▸ WORK ORDER
In the listing that follows, how many lines include the string "Russia"? Reply with only the number.

▸ INFORMATION

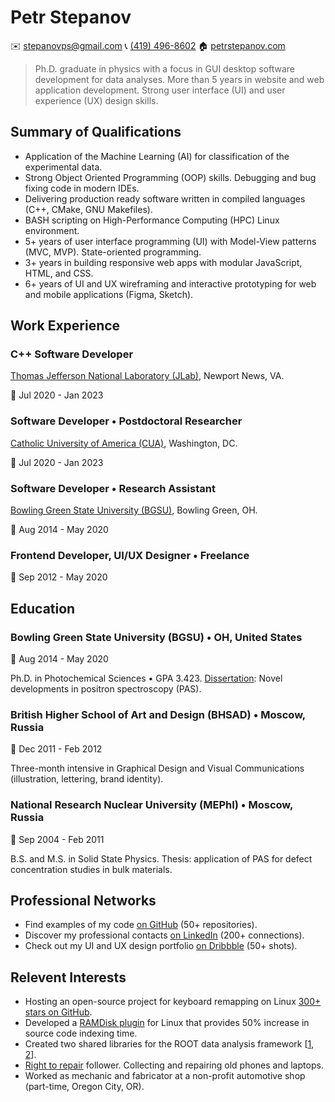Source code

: Petr Stepanov
=============

✉️ [stepanovps@gmail.com](mailto:stepanovps@gmail.com)
📞 [(419) 496-8602](tel:+14194968602)
🏠 [petrstepanov.com](https://petrstepanov.com/)

> Ph.D. graduate in physics with a focus in GUI desktop software development for data analyses. More than 5 years in website and web application development. Strong user interface (UI) and user experience (UX) design skills.



Summary of Qualifications
-------------------------
* Application of the Machine Learning (AI) for classification of the experimental data.
* Strong Object Oriented Programming (OOP) skills. Debugging and bug fixing code in modern IDEs.
* Delivering production ready software written in compiled languages (C++, CMake, GNU Makefiles).
* BASH scripting on High-Performance Computing (HPC) Linux environment.
* 5+ years of user interface programming (UI) with Model-View patterns (MVC, MVP). State-oriented programming.
* 3+ years in building responsive web apps with modular JavaScript, HTML, and CSS.
* 6+ years of UI and UX wireframing and interactive prototyping for web and mobile applications (Figma, Sketch).


Work Experience
---------------


### C++ Software Developer
[Thomas Jefferson National Laboratory (JLab)](https://www.jlab.org/), Newport News, VA.

📅 Jul 2020 - Jan 2023



### Software Developer • Postdoctoral Researcher
[Catholic University of America (CUA)](https://www.catholic.edu/index.html), Washington, DC.

📅 Jul 2020 - Jan 2023



### Software Developer • Research Assistant
[Bowling Green State University (BGSU)](https://www.bgsu.edu/), Bowling Green, OH.

📅 Aug 2014 - May 2020



### Frontend Developer, UI/UX Designer • Freelance

📅 Sep 2012 - May 2020





Education
---------


### Bowling Green State University (BGSU) • OH, United States

📅 Aug 2014 - May 2020

Ph.D. in Photochemical Sciences • GPA 3.423. [Dissertation](https://petrstepanov.com/static/petr-stepanov-dissertation-latest.pdf): Novel developments in positron spectroscopy (PAS).

### British Higher School of Art and Design (BHSAD) • Moscow, Russia

📅 Dec 2011 - Feb 2012

Three-month intensive in Graphical Design and Visual Communications (illustration, lettering, brand identity). 

### National Research Nuclear University (MEPhI) • Moscow, Russia

📅 Sep 2004 - Feb 2011

B.S. and M.S. in Solid State Physics. Thesis: application of PAS for defect concentration studies in bulk materials.



Professional Networks
---------------------

* Find examples of my code [on GitHub](https://github.com/petrstepanov/) (50+ repositories).
* Discover my professional contacts [on LinkedIn](https://www.linkedin.com/in/petrstepanov/) (200+ connections).
* Check out my UI and UX design portfolio [on Dribbble](https://dribbble.com/petrstepanov) (50+ shots).


Relevent Interests
------------------

* Hosting an open-source project for keyboard remapping on Linux [300+ stars on GitHub](https://github.com/petrstepanov/gnome-macos-remap).
* Developed a [RAMDisk plugin](https://github.com/petrstepanov/tiny-ramdisk) for Linux that provides 50% increase in source code indexing time.
* Created two shared libraries for the ROOT data analysis framework [[1](https://petrstepanov.com/root-canvas-helper/), [2](https://petrstepanov.com/root-utils/)].
* [Right to repair](https://en.wikipedia.org/wiki/Right_to_repair) follower. Collecting and repairing old phones and laptops.
* Worked as mechanic and fabricator at a non-profit automotive shop (part-time, Oregon City, OR).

▸ EXERCISE RESULT
2